The parallels are eerie. Many of these earlier anti-vaxxers were affluent and well educated and fond of progressive causes. As the historian Michael Willrich has observed, they “tended to throw themselves into other maligned causes of their era, including anti-imperialism, women’s rights, antivivisection, vegetarianism.”

Many more also subscribed to what Willrich has described as a “libertarian radicalism,” and sought to protect civil liberties in the face of the growing power of the state. Sen. Rand Paul, R-Kentucky, who attacked vaccines Monday, would have no trouble recognizing this wing of the movement.

These skeptics found a leader: William Tebb, a British reformer, activist and gadfly who was well known for leading a high-profile fight against compulsory vaccination laws in Britain. He arrived in New York City in 1879, and helped spur the formation of the Anti-Vaccination Society of America, which soon became a formidable political force, along with other similar societies.

The early anti-vaxxers deployed a wide range of arguments to press their case. Tebb claimed, all evidence to the contrary, that 80 percent of smallpox cases affected people who had been vaccinated. He also alleged, facts notwithstanding, that 25,000 children were “slaughtered” each year in Britain as a consequence of compulsory vaccination programs.

The anti-vaxxers’ arguments resonated because they tapped into understandable anxieties. The rise of so-called vaccine farms, where unregulated producers harvested lymphatic fluid from resident cows, did little to allay people’s fears.
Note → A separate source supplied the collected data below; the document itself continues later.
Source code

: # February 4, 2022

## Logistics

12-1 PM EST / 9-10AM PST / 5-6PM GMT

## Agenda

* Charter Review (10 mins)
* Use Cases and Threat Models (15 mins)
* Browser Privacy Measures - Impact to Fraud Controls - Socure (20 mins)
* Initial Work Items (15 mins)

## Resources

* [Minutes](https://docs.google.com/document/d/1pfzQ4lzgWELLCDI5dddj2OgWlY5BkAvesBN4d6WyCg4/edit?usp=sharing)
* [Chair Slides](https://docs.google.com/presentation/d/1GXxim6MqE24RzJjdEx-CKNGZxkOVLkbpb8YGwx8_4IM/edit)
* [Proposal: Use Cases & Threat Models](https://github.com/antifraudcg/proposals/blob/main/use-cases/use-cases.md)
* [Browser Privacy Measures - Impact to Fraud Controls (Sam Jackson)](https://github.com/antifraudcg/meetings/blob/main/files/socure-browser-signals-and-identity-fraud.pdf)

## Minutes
Indeed, while companies such as the “New England Vaccine Company” claimed to produce vaccines “entirely free from any trace of pus, debris, or epidermis,” lab tests showed otherwise.
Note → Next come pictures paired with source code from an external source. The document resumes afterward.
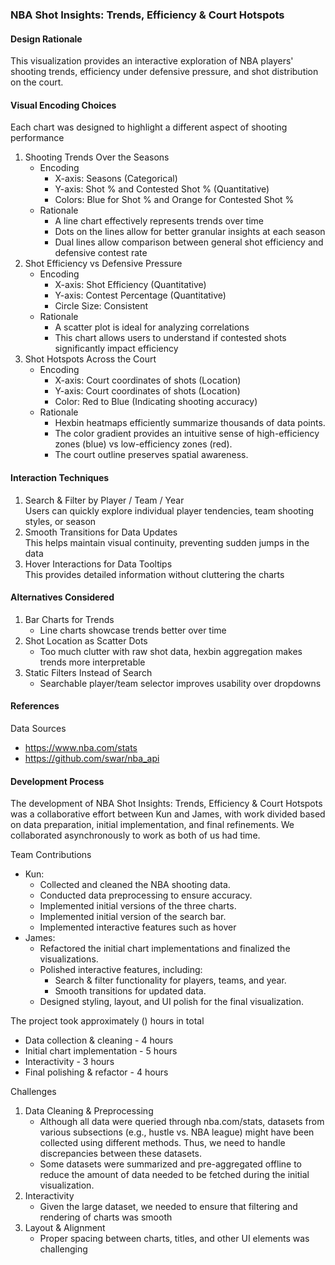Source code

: ### NBA Shot Insights: Trends, Efficiency & Court Hotspots

#### Design Rationale
This visualization provides an interactive exploration of NBA players' shooting trends, efficiency under defensive pressure, and shot distribution on the court.

#### Visual Encoding Choices
Each chart was designed to highlight a different aspect of shooting performance
1. Shooting Trends Over the Seasons
    - Encoding
        - X-axis: Seasons (Categorical)
        - Y-axis: Shot % and Contested Shot % (Quantitative)
        - Colors: Blue for Shot % and Orange for Contested Shot %
    - Rationale
        - A line chart effectively represents trends over time
        - Dots on the lines allow for better granular insights at each season
        - Dual lines allow comparison between general shot efficiency and defensive contest rate
2. Shot Efficiency vs Defensive Pressure
    - Encoding
        - X-axis: Shot Efficiency (Quantitative)
        - Y-axis: Contest Percentage (Quantitative)
        - Circle Size: Consistent
    - Rationale
        - A scatter plot is ideal for analyzing correlations
        - This chart allows users to understand if contested shots significantly impact efficiency
3. Shot Hotspots Across the Court
    - Encoding
        - X-axis: Court coordinates of shots (Location)
        - Y-axis: Court coordinates of shots (Location)
        - Color: Red to Blue (Indicating shooting accuracy)
    - Rationale
        - Hexbin heatmaps efficiently summarize thousands of data points.
        - The color gradient provides an intuitive sense of high-efficiency zones (blue) vs low-efficiency zones (red).
        - The court outline preserves spatial awareness.

#### Interaction Techniques
1. Search & Filter by Player / Team / Year  
Users can quickly explore individual player tendencies, team shooting styles, or season
2. Smooth Transitions for Data Updates  
This helps maintain visual continuity, preventing sudden jumps in the data
3. Hover Interactions for Data Tooltips  
This provides detailed information without cluttering the charts

#### Alternatives Considered
1. Bar Charts for Trends
    - Line charts showcase trends better over time
2. Shot Location as Scatter Dots
    - Too much clutter with raw shot data, hexbin aggregation makes trends more interpretable
3. Static Filters Instead of Search
    - Searchable player/team selector improves usability over dropdowns

#### References
Data Sources
- https://www.nba.com/stats
- https://github.com/swar/nba_api

#### Development Process
The development of NBA Shot Insights: Trends, Efficiency & Court Hotspots was a collaborative effort between Kun and James, with work divided based on data preparation, initial implementation, and final refinements. We collaborated asynchronously to work as both of us had time. 

Team Contributions  
- Kun:
    - Collected and cleaned the NBA shooting data.
    - Conducted data preprocessing to ensure accuracy.
    - Implemented initial versions of the three charts.
    - Implemented initial version of the search bar.
    - Implemented interactive features such as hover
- James:
    - Refactored the initial chart implementations and finalized the visualizations.
    - Polished interactive features, including:
        - Search & filter functionality for players, teams, and year.
        - Smooth transitions for updated data.
    - Designed styling, layout, and UI polish for the final visualization.

The project took approximately () hours in total
- Data collection & cleaning - 4 hours
- Initial chart implementation - 5 hours
- Interactivity - 3 hours
- Final polishing & refactor - 4 hours

Challenges
1. Data Cleaning & Preprocessing
    - Although all data were queried through nba.com/stats, datasets from various subsections (e.g., hustle vs. NBA league) might have been collected using different methods. Thus, we need to handle discrepancies between these datasets.
    - Some datasets were summarized and pre-aggregated offline to reduce the amount of data needed to be fetched during the initial visualization.
2. Interactivity
    - Given the large dataset, we needed to ensure that filtering and rendering of charts was smooth
3. Layout & Alignment
    - Proper spacing between charts, titles, and other UI elements was challenging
Such revelations raised fears that vaccines could end up causing harm. But it wasn’t autism that worried people then. Rather, as the anti-vaccinationist Dr. J. F. Banton warned, vaccination could introduce a “bioplasm” into the bloodstream, “carrying with it all the vices, passions and diseases of the cow.”

The anti-vaccination forces believed that diseases found in cattle and other livestock — tuberculosis and above all, syphilis — would make the jump to humans.

This was largely baseless. Nonetheless, immunization rates declined. In 1886, the Medical News worried that the trend “portends evil in the near future” — a smallpox epidemic. These predictions came true between 1898 and 1904, when smallpox waxed and waned in the nation’s big cities, with New York among the hardest hit.

The epidemic brought the simmering dispute between anti- vaccinationists and their foes to a new level. In response to the outbreaks, public health officials used heavy-handed tactics that fell disproportionately on immigrants and minorities, whom they rounded up and vaccinated against their will. As a result, the battle over vaccines became entangled in a debate over civil liberties.

This was understandable. Whatever the risk of smallpox, the patchy oversight of vaccine production posed its own perils. After a batch of vaccine contaminated with tetanus left nine children dead of “lockjaw,” Congress passed the Biologics Control Act of 1902, which empowered the government’s “Hygienic Laboratory” to monitor the quality of vaccines.

This measure helped quell many people’s fears, and with growing oversight and education, vaccination rates went up, and many dread diseases began to disappear. In the process, the anti-vaccination movement died as well, replaced by an acceptance that vaccination was every parent’s obligation. The wildly successful campaign to largely eradicate yet another childhood scourge, polio, only cemented the consensus.

Now, the anti-vaccination movement is back, even getting a suggestion of support from Republican New Jersey Gov. Chris Christie.

If history is any guide, it won’t last. There is nothing like the return of an ancient killer to focus attention on the real costs and benefits of vaccination. We should be thankful, perhaps, that we are only facing whooping cough and measles. Smallpox would have been far worse.

Stephen Mihm, an associate history professor at the University of Georgia, is a contributor to Bloomberg View.